Ein beleuchteter Eingang, davor das wartende, plaudernde Publikum

Zwischen Welten

Das Körber Studio Junge Regie 2025 am Thalia Theater Hamburg eröffnet mit einer Handlungsaufforderung an ein Publikum aus jungen Theaterschaffenden in einer zweifelhaften Zeit. Eine Reportage von Sophie Schuster.

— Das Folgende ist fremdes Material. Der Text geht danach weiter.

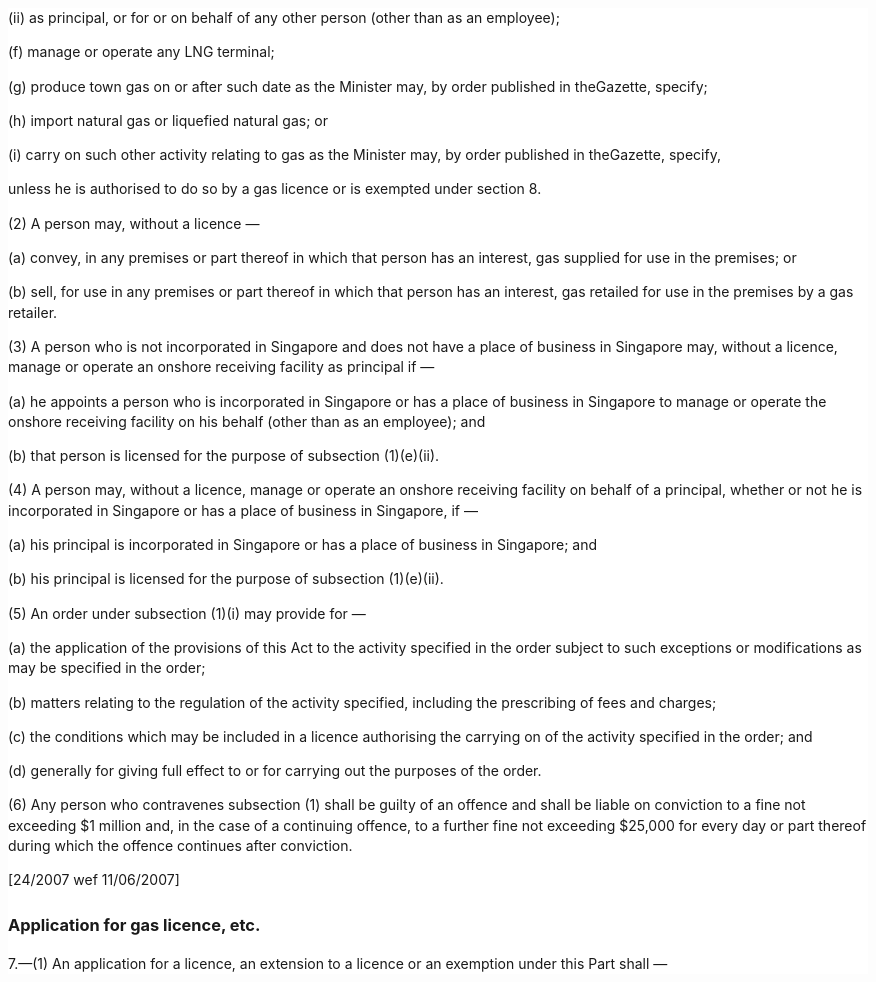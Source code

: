 (ii) as principal, or for or on behalf of any other person (other than as an employee);

(f) manage or operate any LNG terminal;

(g) produce town gas on or after such date as the Minister may, by order published in theGazette, specify;

(h) import natural gas or liquefied natural gas; or

(i) carry on such other activity relating to gas as the Minister may, by order published in theGazette, specify,

unless he is authorised to do so by a gas licence or is exempted under section 8.

(2) A person may, without a licence —

(a) convey, in any premises or part thereof in which that person has an interest, gas supplied for use in the premises; or

(b) sell, for use in any premises or part thereof in which that person has an interest, gas retailed for use in the premises by a gas retailer.

(3) A person who is not incorporated in Singapore and does not have a place of business in Singapore may, without a licence, manage or operate an onshore receiving facility as principal if —

(a) he appoints a person who is incorporated in Singapore or has a place of business in Singapore to manage or operate the onshore receiving facility on his behalf (other than as an employee); and

(b) that person is licensed for the purpose of subsection (1)(e)(ii).

(4) A person may, without a licence, manage or operate an onshore receiving facility on behalf of a principal, whether or not he is incorporated in Singapore or has a place of business in Singapore, if —

(a) his principal is incorporated in Singapore or has a place of business in Singapore; and

(b) his principal is licensed for the purpose of subsection (1)(e)(ii).

(5) An order under subsection (1)(i) may provide for —

(a) the application of the provisions of this Act to the activity specified in the order subject to such exceptions or modifications as may be specified in the order;

(b) matters relating to the regulation of the activity specified, including the prescribing of fees and charges;

(c) the conditions which may be included in a licence authorising the carrying on of the activity specified in the order; and

(d) generally for giving full effect to or for carrying out the purposes of the order.

(6) Any person who contravenes subsection (1) shall be guilty of an offence and shall be liable on conviction to a fine not exceeding $1 million and, in the case of a continuing offence, to a further fine not exceeding $25,000 for every day or part thereof during which the offence continues after conviction.

[24/2007 wef 11/06/2007]

### Application for gas licence, etc.

7\.—(1) An application for a licence, an extension to a licence or an exemption under this Part shall —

„Our values are being tested“ – mit dieser Gegenwartsdiagnose startet die Dramaturgin und Theatermacherin Rania Mleihi in die Eröffnungsrede des Körber Studio Junge Regie 2025. Ihre Worte richten sich an die vielen jungen Theatermacher:innen, die sich im Foyer des Thalia Theaters in der Gaußstraße versammelt haben. Oder anders: an die „Theatergeneration der Zukunft“, wie es im Programmheft heißt. Die Ansprache ist also nicht nur eine Gegenwartsdiagnose, sondern auch eine Handlungsaufforderung. Und es stimmt. Denn das im Foyer versammelte Publikum steht nicht nur am Ende eines Studienwegs, sondern auch vor der Herausforderung, inmitten von Krisen, Kriegen und instabilen Strukturen für das einzustehen, was sie Theater nennen. Diese Herausforderung anerkennend, möchte Rania Mleihis Eröffnungsrede die frischgebackenen Regisseur:innen ermutigen, in der Ungewissheit ihrer Gegenwart ein Kerngeschäft des Theaters zu erkennen: die gemeinsame Praxis von Resilienz; das gemeinsame Eröffnen von Räumen, in denen Zweifel nicht unterdrückt, sondern in eine produktive Praxis umgesetzt werden.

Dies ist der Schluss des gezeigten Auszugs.